◆ Data extracted from a collection:
▼
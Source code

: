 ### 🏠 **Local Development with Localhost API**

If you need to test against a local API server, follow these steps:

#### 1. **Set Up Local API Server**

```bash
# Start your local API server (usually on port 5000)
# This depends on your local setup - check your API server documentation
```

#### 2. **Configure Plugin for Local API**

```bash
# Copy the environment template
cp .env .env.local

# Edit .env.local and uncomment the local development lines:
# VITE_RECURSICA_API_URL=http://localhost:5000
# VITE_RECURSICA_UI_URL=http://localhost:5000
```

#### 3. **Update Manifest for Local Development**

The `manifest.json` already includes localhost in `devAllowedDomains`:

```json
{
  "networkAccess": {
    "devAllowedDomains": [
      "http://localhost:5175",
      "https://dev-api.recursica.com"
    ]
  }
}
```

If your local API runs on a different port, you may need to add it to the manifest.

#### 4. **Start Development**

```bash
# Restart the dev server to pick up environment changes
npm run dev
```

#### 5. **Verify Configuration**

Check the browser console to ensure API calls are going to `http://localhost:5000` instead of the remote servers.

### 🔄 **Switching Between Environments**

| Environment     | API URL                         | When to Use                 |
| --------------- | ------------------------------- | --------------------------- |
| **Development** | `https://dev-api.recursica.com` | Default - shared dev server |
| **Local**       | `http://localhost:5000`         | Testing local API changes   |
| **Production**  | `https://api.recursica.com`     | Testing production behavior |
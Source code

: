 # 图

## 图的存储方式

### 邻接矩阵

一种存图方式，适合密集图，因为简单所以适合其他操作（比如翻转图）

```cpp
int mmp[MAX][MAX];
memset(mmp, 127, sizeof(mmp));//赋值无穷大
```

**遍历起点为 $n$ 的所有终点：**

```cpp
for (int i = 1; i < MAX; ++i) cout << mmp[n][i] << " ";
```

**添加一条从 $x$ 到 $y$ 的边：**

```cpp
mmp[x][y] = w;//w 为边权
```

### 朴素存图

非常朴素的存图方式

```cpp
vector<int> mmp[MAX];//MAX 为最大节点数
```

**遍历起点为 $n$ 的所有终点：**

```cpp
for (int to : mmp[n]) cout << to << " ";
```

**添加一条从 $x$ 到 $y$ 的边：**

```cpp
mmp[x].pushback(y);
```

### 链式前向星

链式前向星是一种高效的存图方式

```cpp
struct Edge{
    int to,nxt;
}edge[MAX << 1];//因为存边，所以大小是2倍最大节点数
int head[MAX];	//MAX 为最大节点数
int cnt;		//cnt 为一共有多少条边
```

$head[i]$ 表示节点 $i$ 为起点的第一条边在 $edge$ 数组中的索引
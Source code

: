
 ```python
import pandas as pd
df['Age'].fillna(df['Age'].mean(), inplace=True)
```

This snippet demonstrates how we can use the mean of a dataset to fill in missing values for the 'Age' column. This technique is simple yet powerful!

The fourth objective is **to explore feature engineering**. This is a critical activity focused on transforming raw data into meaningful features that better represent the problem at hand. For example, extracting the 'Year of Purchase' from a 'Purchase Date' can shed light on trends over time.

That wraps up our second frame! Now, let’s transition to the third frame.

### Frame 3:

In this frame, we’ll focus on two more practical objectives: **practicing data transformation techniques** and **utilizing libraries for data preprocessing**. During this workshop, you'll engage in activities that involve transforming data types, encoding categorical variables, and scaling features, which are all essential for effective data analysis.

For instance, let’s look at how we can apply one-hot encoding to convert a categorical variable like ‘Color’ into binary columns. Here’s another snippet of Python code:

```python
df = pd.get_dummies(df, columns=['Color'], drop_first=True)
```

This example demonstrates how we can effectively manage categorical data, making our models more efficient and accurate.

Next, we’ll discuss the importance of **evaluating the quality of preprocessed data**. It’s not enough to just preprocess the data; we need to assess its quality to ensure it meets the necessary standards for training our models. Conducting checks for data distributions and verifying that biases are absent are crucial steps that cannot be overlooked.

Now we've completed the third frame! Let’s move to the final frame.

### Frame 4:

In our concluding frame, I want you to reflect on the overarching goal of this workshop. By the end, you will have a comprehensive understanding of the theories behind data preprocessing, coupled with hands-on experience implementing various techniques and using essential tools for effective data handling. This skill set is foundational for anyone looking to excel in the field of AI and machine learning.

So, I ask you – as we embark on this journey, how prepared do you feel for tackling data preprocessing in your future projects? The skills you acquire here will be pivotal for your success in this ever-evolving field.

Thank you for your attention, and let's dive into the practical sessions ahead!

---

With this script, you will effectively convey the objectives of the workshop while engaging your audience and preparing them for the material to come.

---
▲
◆ About this exercise:
Set down the data exactly.

◆ Answer section:
Source code

: ### 🏠 **Local Development with Localhost API**

If you need to test against a local API server, follow these steps:

#### 1. **Set Up Local API Server**

```bash
# Start your local API server (usually on port 5000)
# This depends on your local setup - check your API server documentation
```

#### 2. **Configure Plugin for Local API**

```bash
# Copy the environment template
cp .env .env.local

# Edit .env.local and uncomment the local development lines:
# VITE_RECURSICA_API_URL=http://localhost:5000
# VITE_RECURSICA_UI_URL=http://localhost:5000
```

#### 3. **Update Manifest for Local Development**

The `manifest.json` already includes localhost in `devAllowedDomains`:

```json
{
  "networkAccess": {
    "devAllowedDomains": [
      "http://localhost:5175",
      "https://dev-api.recursica.com"
    ]
  }
}
```

If your local API runs on a different port, you may need to add it to the manifest.

#### 4. **Start Development**

```bash
# Restart the dev server to pick up environment changes
npm run dev
```

#### 5. **Verify Configuration**

Check the browser console to ensure API calls are going to `http://localhost:5000` instead of the remote servers.

### 🔄 **Switching Between Environments**

| Environment     | API URL                         | When to Use                 |
| --------------- | ------------------------------- | --------------------------- |
| **Development** | `https://dev-api.recursica.com` | Default - shared dev server |
| **Local**       | `http://localhost:5000`         | Testing local API changes   |
| **Production**  | `https://api.recursica.com`     | Testing production behavior |
Source code

: # 图

## 图的存储方式

### 邻接矩阵

一种存图方式，适合密集图，因为简单所以适合其他操作（比如翻转图）

```cpp
int mmp[MAX][MAX];
memset(mmp, 127, sizeof(mmp));//赋值无穷大
```

**遍历起点为 $n$ 的所有终点：**

```cpp
for (int i = 1; i < MAX; ++i) cout << mmp[n][i] << " ";
```

**添加一条从 $x$ 到 $y$ 的边：**

```cpp
mmp[x][y] = w;//w 为边权
```

### 朴素存图

非常朴素的存图方式

```cpp
vector<int> mmp[MAX];//MAX 为最大节点数
```

**遍历起点为 $n$ 的所有终点：**

```cpp
for (int to : mmp[n]) cout << to << " ";
```

**添加一条从 $x$ 到 $y$ 的边：**

```cpp
mmp[x].pushback(y);
```

### 链式前向星

链式前向星是一种高效的存图方式

```cpp
struct Edge{
    int to,nxt;
}edge[MAX << 1];//因为存边，所以大小是2倍最大节点数
int head[MAX];	//MAX 为最大节点数
int cnt;		//cnt 为一共有多少条边
```

$head[i]$ 表示节点 $i$ 为起点的第一条边在 $edge$ 数组中的索引
Source code

:
 ```python
import pandas as pd
df['Age'].fillna(df['Age'].mean(), inplace=True)
```

This snippet demonstrates how we can use the mean of a dataset to fill in missing values for the 'Age' column. This technique is simple yet powerful!

The fourth objective is **to explore feature engineering**. This is a critical activity focused on transforming raw data into meaningful features that better represent the problem at hand. For example, extracting the 'Year of Purchase' from a 'Purchase Date' can shed light on trends over time.

That wraps up our second frame! Now, let’s transition to the third frame.

### Frame 3:

In this frame, we’ll focus on two more practical objectives: **practicing data transformation techniques** and **utilizing libraries for data preprocessing**. During this workshop, you'll engage in activities that involve transforming data types, encoding categorical variables, and scaling features, which are all essential for effective data analysis.

For instance, let’s look at how we can apply one-hot encoding to convert a categorical variable like ‘Color’ into binary columns. Here’s another snippet of Python code:

```python
df = pd.get_dummies(df, columns=['Color'], drop_first=True)
```

This example demonstrates how we can effectively manage categorical data, making our models more efficient and accurate.

Next, we’ll discuss the importance of **evaluating the quality of preprocessed data**. It’s not enough to just preprocess the data; we need to assess its quality to ensure it meets the necessary standards for training our models. Conducting checks for data distributions and verifying that biases are absent are crucial steps that cannot be overlooked.

Now we've completed the third frame! Let’s move to the final frame.

### Frame 4:

In our concluding frame, I want you to reflect on the overarching goal of this workshop. By the end, you will have a comprehensive understanding of the theories behind data preprocessing, coupled with hands-on experience implementing various techniques and using essential tools for effective data handling. This skill set is foundational for anyone looking to excel in the field of AI and machine learning.

So, I ask you – as we embark on this journey, how prepared do you feel for tackling data preprocessing in your future projects? The skills you acquire here will be pivotal for your success in this ever-evolving field.

Thank you for your attention, and let's dive into the practical sessions ahead!

---

With this script, you will effectively convey the objectives of the workshop while engaging your audience and preparing them for the material to come.

---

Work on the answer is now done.